Here we have a student that with a list of classes and a class with a list of students. john doesn’t have any classes assigned to him and likewise Rhyming 101 has no students, yet. To add a student to a class or a class to a student we can do the following. (Assuming we have data in the database)

rhyming101 = dc.Classes.Single(c => c.Id == 1);
john = dc.Students.Single(s => s.Id == 1);

john.Classes.Add(rhyming101);
//or
rhyming101.Students.Add(john);

However, suppose we’re creating the student and we’d like as few trips the data as possible. I would attempt the following.

DC dc = new DC();
Student john = new Student() {
   Name = "Smith",
   Classes = new List<Class>() { new Class() { Id == 1 } }
};

The above code actually creates a new Class in the data ignoring the passed Id entirely. Which, to me, seems to be a mistake but it’s what we’re stuck with. We could make a call to the dc here and just grab the class by Id but that seems to be an unnecessary trip to the data.

DC dc = new DC();
Student john = new Student() {
   Name = "Smith",
   Classes = new List<Class>() { dc.Classes.Single(c => c.Id == 1) }
};

I’m not really sure any better way to handle this. Hopefully the comments will show a way to do it. (hint, hint)

One-To-Many

Teachers and Classes. In this example each teacher one class is taught by one teacher but a teacher may teach many classes (to make my life easy). So we need to setup a one-to-many relationship. We’re going to modify our Class and create a new Teacher class.

public class Class {
    public int Id { get; set; }
    public string Name { get; set; }
    public virtual ICollection<Student> Student { get; set; }
    public virtual Teacher { get; set; {
}

public class Teacher {
    public int Id { get; set; }
    public string Name { get; set; }
    public virtual ICollection<Class> Classes { get; set; }
}

Our Classes table in the database now includes an additional Teacher_Id for us to map to the appropriate Teacher. Awesome, we don’t have to keep track of it and we dont' have to include it in our model.
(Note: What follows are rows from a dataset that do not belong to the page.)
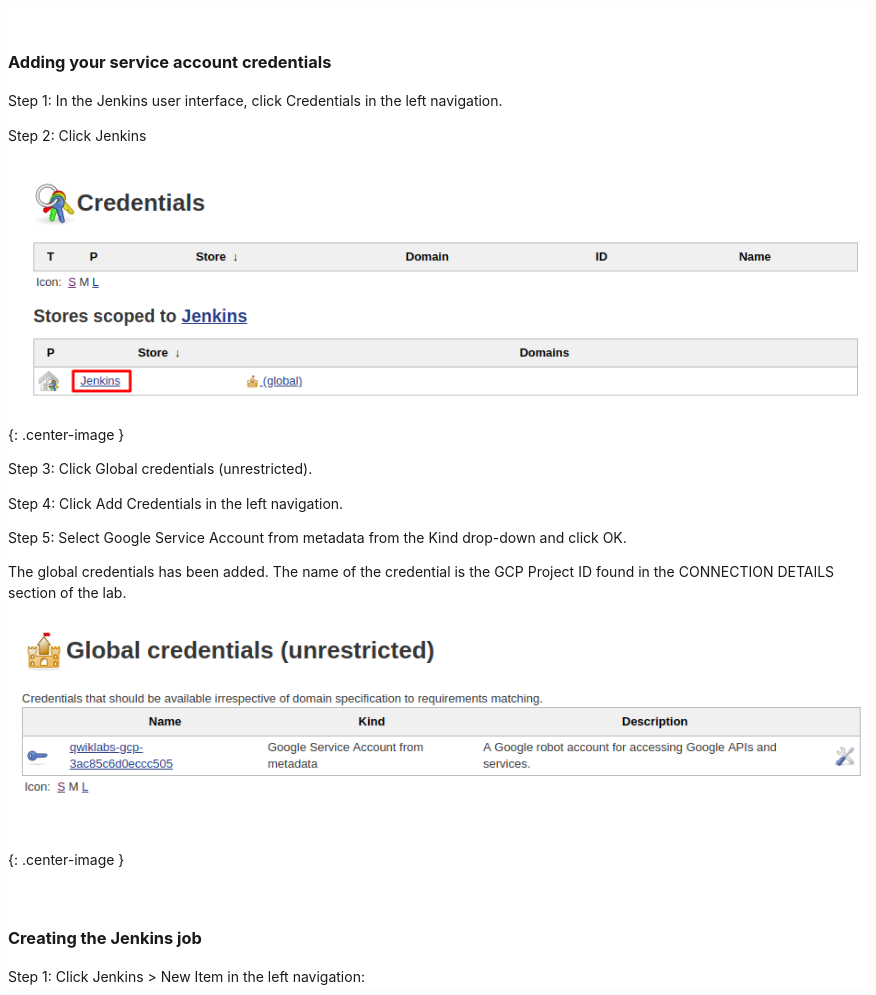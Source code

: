 <br/>

### Adding your service account credentials

Step 1: In the Jenkins user interface, click Credentials in the left navigation.

Step 2: Click Jenkins

![Continuous Delivery with Jenkins in Kubernetes Engine](/img/devops/clouds/google/gke/qwiklabs/kubernetes-in-the-google-cloud/continuous-delivery-with-jenkins-in-kubernetes/jenkins-pic-1.png 'Continuous Delivery with Jenkins in Kubernetes Engine'){: .center-image }

Step 3: Click Global credentials (unrestricted).

Step 4: Click Add Credentials in the left navigation.

Step 5: Select Google Service Account from metadata from the Kind drop-down and click OK.

The global credentials has been added. The name of the credential is the GCP Project ID found in the CONNECTION DETAILS section of the lab.

![Continuous Delivery with Jenkins in Kubernetes Engine](/img/devops/clouds/google/gke/qwiklabs/kubernetes-in-the-google-cloud/continuous-delivery-with-jenkins-in-kubernetes/jenkins-pic-2.png 'Continuous Delivery with Jenkins in Kubernetes Engine'){: .center-image }

<br/>

### Creating the Jenkins job

Step 1: Click Jenkins > New Item in the left navigation:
We now have a Teacher which has a collection of Classes assigned to them. There are two ways to make the assignments. One is to assign the class to the teacher by adding it to the classes and the other is to assign the teacher to the class.

DC dc = new DC();
Teacher teacher = dc.Teachers.Single(t => t.Id == 1);
Class @class = dc.Classes.Single(c => c.Id == 1);

teacher.Classes.Add(@class);
//or
@class.Teacher = teacher;

One-To-One

Now, let’s modify our Student and add a Locker. To Add a locker to a student you could do it one of two ways. Assign the student to the locker or assign the locker to the student. Our Student table now includes a foreign key to Locker_Id automatically for us, in addition to the Student_Id in the Locker table. Remember, this is all done behind the scenes and it isn’t necessary to add these fields to your POCO.

public class Student {
    public int Id { get; set; }
    public string Name { get; set; }
    public virtual ICollection<Class> Classes { get; set; }
    public virtual Locker Locker { get; set; }
}

public class Locker {
    public int Id { get; set; }
    public string SecretCode { get; set; }
    public virtual Student Student { get; set; }
}

Student john = new Student() {
    Name = "John"
}

Locker CA592B = new Locker() {
    Secret = "CA592B"
}

john.Locker = CA592B;
//or
CA592B.Student = john;

Final

Our database structure ends up with several tables, Classes, Classes_Student, Lockers, Students, and Teachers. Each one has appropriate foreign keys and the Classes_Students table isn’t required to be created in POCO. This saves us a lot of hassle. Don’t forget. Every virtual property type must have an equivalent **DbSet in the DataContext.

I hope this helps anyone understand how Entity Framework works a bit more.